Effects of Finite Boundaries on a One-Dimensional Harmonic Oscillator

Abstract

In the study of the effects of finite boundaries on the magnetic properties of a solid, one encounters the problem of finding the energy eigenvalues of a one-dimensional linear harmonic oscillator located in a potential enclosure. The WKB method is employed to solve this problem for an oscillator whose center is fixed at some arbitrary position inside a potential box. Both numerical and analytical approximations of the WKB method are employed to find the energy eigenvalues over a wide range of the parameters of the problem. Numerical methods are also used on the exact series solutions of a bound oscillator to find the exact eigenvalues for the first few quantum states.

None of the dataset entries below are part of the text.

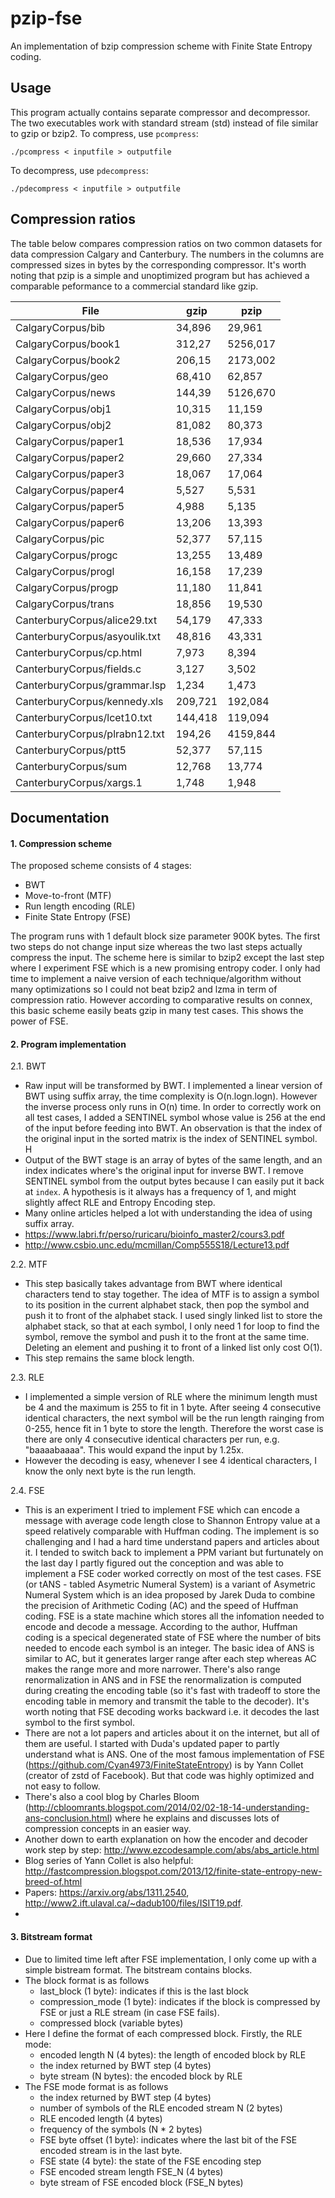 # pzip-fse
An implementation of bzip compression scheme with Finite State Entropy coding.

## Usage
This program actually contains separate compressor and decompressor. The two executables work with standard stream (std) instead of file similar to gzip or bzip2. To compress, use `pcompress`:

`./pcompress < inputfile > outputfile`

To decompress, use `pdecompress`:

`./pdecompress < inputfile > outputfile`

## Compression ratios

The table below compares compression ratios on two common datasets for data compression Calgary and Canterbury. The numbers in the columns are compressed sizes in bytes by the corresponding compressor.
It's worth noting that pzip is a simple and unoptimized program but has achieved a comparable peformance to a commercial standard like gzip.

| File	                        | gzip	    | pzip      |
| ------------------------------|-----------|-----------|
| CalgaryCorpus/bib	            | 34,896    | 29,961    |
| CalgaryCorpus/book1	          | 312,27    | 5256,017  |
| CalgaryCorpus/book2	          | 206,15    | 2173,002  |
| CalgaryCorpus/geo	            | 68,410    | 62,857    |
| CalgaryCorpus/news	          | 144,39    | 5126,670  |
| CalgaryCorpus/obj1	          | 10,315    | 11,159    |
| CalgaryCorpus/obj2	          | 81,082    | 80,373    |
| CalgaryCorpus/paper1	        | 18,536    | 17,934    |
| CalgaryCorpus/paper2	        | 29,660    | 27,334    |
| CalgaryCorpus/paper3	        | 18,067    | 17,064    |
| CalgaryCorpus/paper4	        | 5,527	    | 5,531     |
| CalgaryCorpus/paper5	        | 4,988	    | 5,135     |
| CalgaryCorpus/paper6	        | 13,206    | 13,393    |
| CalgaryCorpus/pic	            | 52,377    | 57,115    |
| CalgaryCorpus/progc	          | 13,255    | 13,489    |
| CalgaryCorpus/progl	          | 16,158    | 17,239    |
| CalgaryCorpus/progp	          | 11,180    | 11,841    |
| CalgaryCorpus/trans	          | 18,856    | 19,530    |
| CanterburyCorpus/alice29.txt  | 54,179	  | 47,333    |
| CanterburyCorpus/asyoulik.txt	| 48,816    | 43,331    |
| CanterburyCorpus/cp.html	    | 7,973	    | 8,394     |
| CanterburyCorpus/fields.c	    | 3,127	    | 3,502     |
| CanterburyCorpus/grammar.lsp	| 1,234	    | 1,473     |
| CanterburyCorpus/kennedy.xls	| 209,721   | 192,084   |
| CanterburyCorpus/lcet10.txt	  | 144,418	  | 119,094   |
| CanterburyCorpus/plrabn12.txt	| 194,26    | 4159,844  |
| CanterburyCorpus/ptt5	        | 52,377    | 57,115    |
| CanterburyCorpus/sum	        | 12,768    | 13,774    |
| CanterburyCorpus/xargs.1	    | 1,748	    | 1,948     |

## Documentation

#### 1. Compression scheme

The proposed scheme consists of 4 stages:
- BWT
- Move-to-front (MTF)
- Run length encoding (RLE)
- Finite State Entropy (FSE) 

The program runs with 1 default block size parameter 900K bytes. The first two steps do not change input size whereas the two last steps actually compress the input. The scheme here is similar to bzip2 except the last step where I experiment FSE which is a new promising entropy coder. I only had time to implement a naive version of each technique/algorithm without many optimizations so I could not beat bzip2 and lzma in term of compression ratio. However according to comparative results on connex, this basic scheme easily beats gzip in many test cases. This shows the power of FSE.

#### 2. Program implementation
2.1. BWT
- Raw input will be transformed by BWT. I implemented a linear version of BWT using suffix array, the time complexity is O(n.logn.logn). However the inverse process only runs in O(n) time. In order to correctly work on all test cases, I added a SENTINEL symbol whose value is 256 at the end of the input before feeding into BWT. An observation is that the index of the original input in the sorted matrix is the index of SENTINEL symbol. H
- Output of the BWT stage is an array of bytes of the same length, and an index indicates where's the original input for inverse BWT. I remove SENTINEL symbol from the output bytes because I can easily put it back at `index`. A hypothesis is it always has a frequency of 1, and might slightly affect RLE and Entropy Encoding step.
- Many online articles helped a lot with understanding the idea of using suffix array.
- https://www.labri.fr/perso/ruricaru/bioinfo_master2/cours3.pdf
- http://www.csbio.unc.edu/mcmillan/Comp555S18/Lecture13.pdf

2.2. MTF
- This step basically takes advantage from BWT where identical characters tend to stay together. The idea of MTF is to assign a symbol to its position in the current alphabet stack, then pop the symbol and push it to front of the alphabet stack. I used singly linked list to store the alphabet stack, so that at each symbol, I only need 1 for loop to find the symbol, remove the symbol and push it to the front at the same time. Deleting an element and pushing it to front of a linked list only cost O(1).
- This step remains the same block length.

2.3. RLE
- I implemented a simple version of RLE where the minimum length must be 4 and the maximum is 255 to fit in 1 byte. After seeing 4 consecutive identical characters, the next symbol will be the run length rainging from 0-255, hence fit in 1 byte to store the length. Therefore the worst case is there are only 4 consecutive identical characters per run, e.g. "baaaabaaaa". This would expand the input by 1.25x.
- However the decoding is easy, whenever I see 4 identical characters, I know the only next byte is the run length.

2.4. FSE
- This is an experiment I tried to implement FSE which can encode a message with average code length close to Shannon Entropy value at a speed relatively comparable with Huffman coding. The implement is so challenging and I had a hard time understand papers and articles about it. I tended to switch back to implement a PPM variant but furtunately on the last day I partly figured out the conception and was able to implement a FSE coder worked correctly on most of the test cases. FSE (or tANS - tabled Asymetric Numeral System) is a variant of Asymetric Numeral System which is an idea proposed by Jarek Duda to combine the precision of Arithmetic Coding (AC) and the speed of Huffman coding. FSE is a state machine which stores all the infomation needed to encode and decode a message. According to the author, Huffman coding is a specical degenerated state of FSE where the number of bits needed to encode each symbol is an integer. The basic idea of ANS is similar to AC, but it generates larger range after each step whereas AC makes the range more and more narrower. There's also range renormalization in ANS and in FSE the renormalization is computed during creating the encoding table (so it's fast with tradeoff to store the encoding table in memory and transmit the table to the decoder). It's worth noting that FSE decoding works backward i.e. it decodes the last symbol to the first symbol. 
- There are not a lot papers and articles about it on the internet, but all of them are useful. I started with Duda's updated paper to partly understand what is ANS. One of the most famous implementation of FSE (https://github.com/Cyan4973/FiniteStateEntropy) is by Yann Collet (creator of zstd of Facebook). But that code was highly optimized and not easy to follow. 
- There's also a cool blog by Charles Bloom (http://cbloomrants.blogspot.com/2014/02/02-18-14-understanding-ans-conclusion.html) where he explains and discusses lots of compression concepts in an easier way.
- Another down to earth explanation on how the encoder and decoder work step by step: http://www.ezcodesample.com/abs/abs_article.html
- Blog series of Yann Collet is also helpful: http://fastcompression.blogspot.com/2013/12/finite-state-entropy-new-breed-of.html
- Papers: https://arxiv.org/abs/1311.2540, http://www2.ift.ulaval.ca/~dadub100/files/ISIT19.pdf.
- 
#### 3. Bitstream format
- Due to limited time left after FSE implementation, I only come up with a simple bistream format. The bitstream contains blocks.
- The block format is as follows
    - last_block (1 byte): indicates if this is the last block
    - compression_mode (1 byte): indicates if the block is compressed by FSE or just a RLE stream (in case FSE fails).
    - compressed block (variable bytes)
- Here I define the format of each compressed block. Firstly, the RLE mode:
    - encoded length N (4 bytes): the length of encoded block by RLE
    - the index returned by BWT step (4 bytes)
    - byte stream (N bytes): the encoded block by RLE
- The FSE mode format is as follows
   - the index returned by BWT step (4 bytes)
   - number of symbols of the RLE encoded stream N (2 bytes)
   - RLE encoded length (4 bytes)
   - frequency of the symbols (N * 2 bytes)
   - FSE byte offset (1 byte): indicates where the last bit of the FSE encoded stream is in the last byte.
   - FSE state (4 byte): the state of the FSE encoding step
   - FSE encoded stream length FSE_N (4 bytes)
   - byte stream of FSE encoded block (FSE_N bytes)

A comparison of the two methods show that, in general, the WKB eigenvalues are accurate to much better than 1% except when the classical turning points are near the wall. Here the difference is of the order of 10% for the worst possible cases. The eigenvalues of a bound oscillator are shown to reduce to unbound-oscillator energy eigenvalues if the classical turning points are inside the potential enclosure and not near the walls. At the other extreme the eigenvalues are shown to become plane wave box eigenvalues when the separation of the classical turning points is large compared to the size of the enclosure. Also included is the relationship of the WKB solution to the Bohr-Sommerfeld quantization rule for the bound oscillator.